- [Work instructions]: Tally the lines below that contain the word "social", then give the tally alone.

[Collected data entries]
◇ ◇ ◇ ◇

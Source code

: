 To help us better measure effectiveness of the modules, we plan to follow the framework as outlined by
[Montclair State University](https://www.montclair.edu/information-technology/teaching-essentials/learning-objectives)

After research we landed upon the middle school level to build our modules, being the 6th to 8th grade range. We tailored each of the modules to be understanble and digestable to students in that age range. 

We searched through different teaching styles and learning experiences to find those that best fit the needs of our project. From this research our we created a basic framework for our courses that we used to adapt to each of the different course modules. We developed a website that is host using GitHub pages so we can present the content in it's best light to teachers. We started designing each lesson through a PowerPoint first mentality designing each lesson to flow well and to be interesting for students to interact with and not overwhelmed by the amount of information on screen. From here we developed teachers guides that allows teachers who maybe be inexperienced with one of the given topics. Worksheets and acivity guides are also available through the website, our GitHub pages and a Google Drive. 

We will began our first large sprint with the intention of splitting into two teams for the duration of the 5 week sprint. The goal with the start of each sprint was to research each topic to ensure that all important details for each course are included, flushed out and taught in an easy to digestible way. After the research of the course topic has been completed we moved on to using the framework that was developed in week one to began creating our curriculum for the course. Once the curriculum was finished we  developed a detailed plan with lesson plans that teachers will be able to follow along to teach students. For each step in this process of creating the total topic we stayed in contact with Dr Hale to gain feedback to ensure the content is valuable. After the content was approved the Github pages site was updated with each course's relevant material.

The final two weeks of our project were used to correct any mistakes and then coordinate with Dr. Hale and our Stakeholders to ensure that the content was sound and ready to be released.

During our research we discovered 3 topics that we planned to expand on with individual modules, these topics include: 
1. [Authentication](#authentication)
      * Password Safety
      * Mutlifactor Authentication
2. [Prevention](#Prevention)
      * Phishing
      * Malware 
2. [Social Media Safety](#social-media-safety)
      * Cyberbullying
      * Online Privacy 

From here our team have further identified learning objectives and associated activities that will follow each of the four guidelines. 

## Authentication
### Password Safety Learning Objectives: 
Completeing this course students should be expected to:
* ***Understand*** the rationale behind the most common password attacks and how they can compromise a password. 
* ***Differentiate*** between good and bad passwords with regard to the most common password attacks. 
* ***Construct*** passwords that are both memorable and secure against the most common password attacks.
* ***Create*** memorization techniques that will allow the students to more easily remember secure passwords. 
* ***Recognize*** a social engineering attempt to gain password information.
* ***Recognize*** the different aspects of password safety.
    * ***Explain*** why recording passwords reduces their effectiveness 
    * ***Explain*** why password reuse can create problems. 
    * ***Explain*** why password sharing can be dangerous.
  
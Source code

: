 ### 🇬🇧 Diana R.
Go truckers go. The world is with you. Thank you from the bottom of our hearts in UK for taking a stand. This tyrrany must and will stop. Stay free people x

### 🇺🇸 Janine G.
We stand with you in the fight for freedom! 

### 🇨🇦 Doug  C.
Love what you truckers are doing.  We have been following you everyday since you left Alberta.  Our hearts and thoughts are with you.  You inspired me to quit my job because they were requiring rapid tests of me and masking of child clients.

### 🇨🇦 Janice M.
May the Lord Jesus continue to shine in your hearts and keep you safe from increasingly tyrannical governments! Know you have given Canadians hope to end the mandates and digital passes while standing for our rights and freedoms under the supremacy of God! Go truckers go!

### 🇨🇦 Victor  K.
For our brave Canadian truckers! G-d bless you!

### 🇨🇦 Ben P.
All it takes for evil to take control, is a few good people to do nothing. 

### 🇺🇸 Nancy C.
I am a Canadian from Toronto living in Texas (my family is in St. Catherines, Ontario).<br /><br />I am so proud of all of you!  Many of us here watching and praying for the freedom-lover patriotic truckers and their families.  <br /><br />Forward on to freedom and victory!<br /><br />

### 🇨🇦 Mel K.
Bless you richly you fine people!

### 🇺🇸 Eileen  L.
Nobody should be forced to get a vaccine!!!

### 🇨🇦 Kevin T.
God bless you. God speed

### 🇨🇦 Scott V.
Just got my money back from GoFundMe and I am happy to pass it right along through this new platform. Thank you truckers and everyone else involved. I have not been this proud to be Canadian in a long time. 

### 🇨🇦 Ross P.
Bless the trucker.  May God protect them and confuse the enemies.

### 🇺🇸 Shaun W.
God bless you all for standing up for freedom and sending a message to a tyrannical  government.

◇ ◇ ◇ ◇

- [Answer to this problem]: 2